3. Suffering disadvantage in your employment:

– Are you being treated differently because you’re an immigrant?
– Have you been threatened or forced to work in a way that you don’t think is right or breaches the terms of your visa?
– Are you being paid for all the hours you work?
– Did you get the right training and tools to do the job you’re being asked to do?
– Is your employer communicative with you?

There are a number of ways that you may have suffered disadvantage in the workplace. We can talk through your particular situation and help work out if you have the grounds for a grievance.

4. Redundancy:

– Did your employer provide a clear and supported rationale for the decision to disestablish your role?

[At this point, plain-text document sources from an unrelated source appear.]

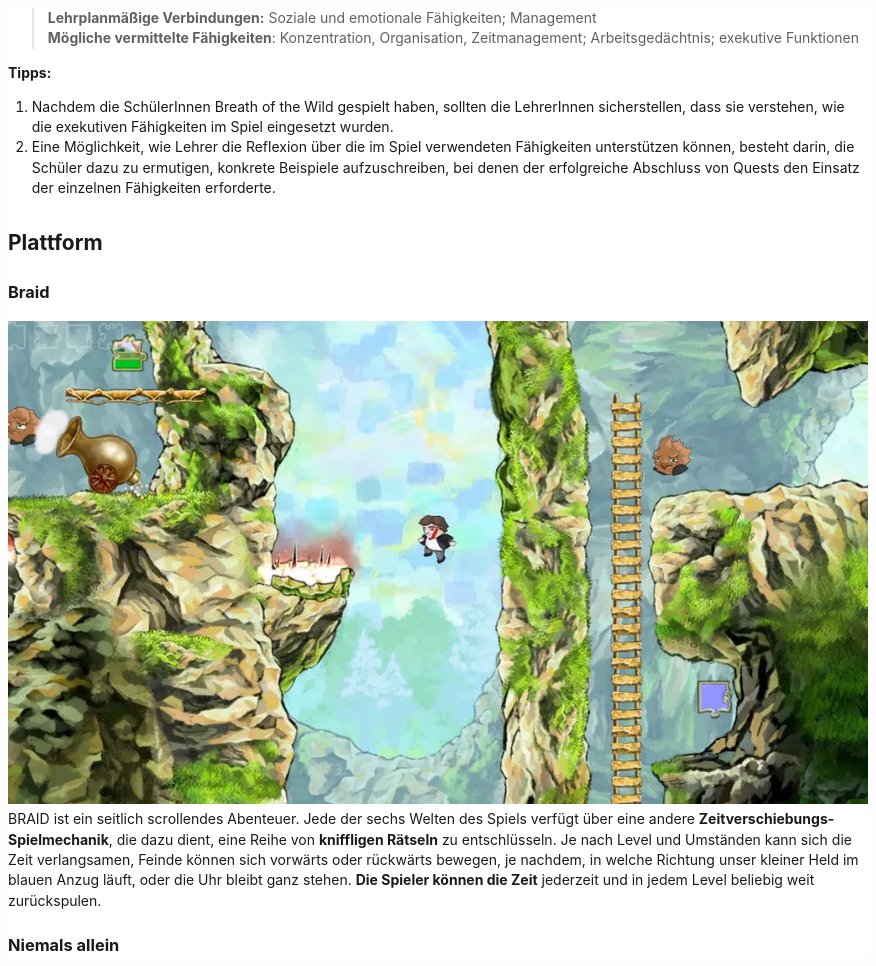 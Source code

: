 > **Lehrplanmäßige Verbindungen:** Soziale und emotionale Fähigkeiten; Management  
> **Mögliche vermittelte Fähigkeiten**: Konzentration, Organisation, Zeitmanagement; Arbeitsgedächtnis; exekutive Funktionen

**Tipps:** 
1. Nachdem die SchülerInnen Breath of the Wild gespielt haben, sollten die LehrerInnen sicherstellen, dass sie verstehen, wie die exekutiven Fähigkeiten im Spiel eingesetzt wurden.
2. Eine Möglichkeit, wie Lehrer die Reflexion über die im Spiel verwendeten Fähigkeiten unterstützen können, besteht darin, die Schüler dazu zu ermutigen, konkrete Beispiele aufzuschreiben, bei denen der erfolgreiche Abschluss von Quests den Einsatz der einzelnen Fähigkeiten erforderte.

## Plattform

### Braid
![](../assets/img/games/braid.webp)
BRAID ist ein seitlich scrollendes Abenteuer. Jede der sechs Welten des Spiels verfügt über eine andere **Zeitverschiebungs-Spielmechanik**, die dazu dient, eine Reihe von **kniffligen Rätseln** zu entschlüsseln. Je nach Level und Umständen kann sich die Zeit verlangsamen, Feinde können sich vorwärts oder rückwärts bewegen, je nachdem, in welche Richtung unser kleiner Held im blauen Anzug läuft, oder die Uhr bleibt ganz stehen. **Die Spieler können die Zeit** jederzeit und in jedem Level beliebig weit zurückspulen.


### Niemals allein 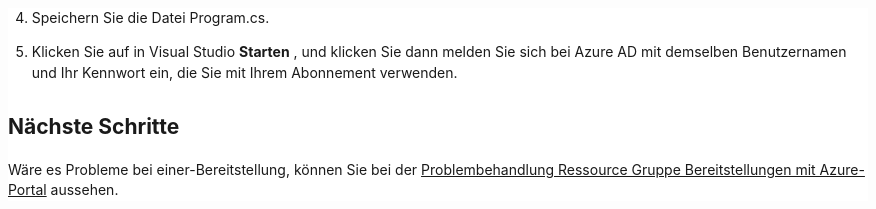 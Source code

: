 4. Speichern Sie die Datei Program.cs.

5. Klicken Sie auf in Visual Studio **Starten** , und klicken Sie dann melden Sie sich bei Azure AD mit demselben Benutzernamen und Ihr Kennwort ein, die Sie mit Ihrem Abonnement verwenden.

## <a name="next-steps"></a>Nächste Schritte

Wäre es Probleme bei einer-Bereitstellung, können Sie bei der [Problembehandlung Ressource Gruppe Bereitstellungen mit Azure-Portal](../resource-manager-troubleshoot-deployments-portal.md) aussehen.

While business’ do have the right the restructure they need to ensure that they do it in a way that is fair and reasonable. That means that they need to provide enough information to support their proposal and the restructure needs to be for genuine business reasons (it can’t be to get rid of a problem employee!). If you don’t think the restructure completed by your employer was genuine it would be worth giving us a call.

5. No option but to resign:

– Was there something happening in your workplace that made you uncomfortable, made you not feel safe or for any other reason where you believe that you might not have any other option to resign. This may include being bullied, being asked to perform work that is unsafe or that you’re not trained to do or because you’ve been threatened while at work. (Please note that this does not include your employer requiring you to participate in performance improvement processes – if they’ve identified that there are performance concerns, or your is employer taking you through a disciplinary process because there has been an issue at work.)
– Did your employer tell you that if you didn’t resign that you would be fired?

Constructive dismissal is difficult – but not impossible. If you have a concern at work and you’ve raised your concerns with your employer and they have chosen not to do anything to resolve your concerns, you may have the grounds for a constructive dismissal claim.

6. Just need some advice and support?

We don’t just work with employees who want to raise personal grievance claims with their employers.

We can also advocate for employees in meetings and provide advice in regards to all employment matters.

The best place to start is with a phone call – call us on 0800 669 466 to see if we can help you. Or complete our Contact Form

Fields marked with an * are required

YOUR DETAILS

POSITION DETAILS

Help Text
Help Text
Help Text
Help Text

COMPANY DETAILS

We won't contact your employer until we have your permission.

BACKGROUND OF SITUATION

Help Text
Call Us Free
error: Content is protected !!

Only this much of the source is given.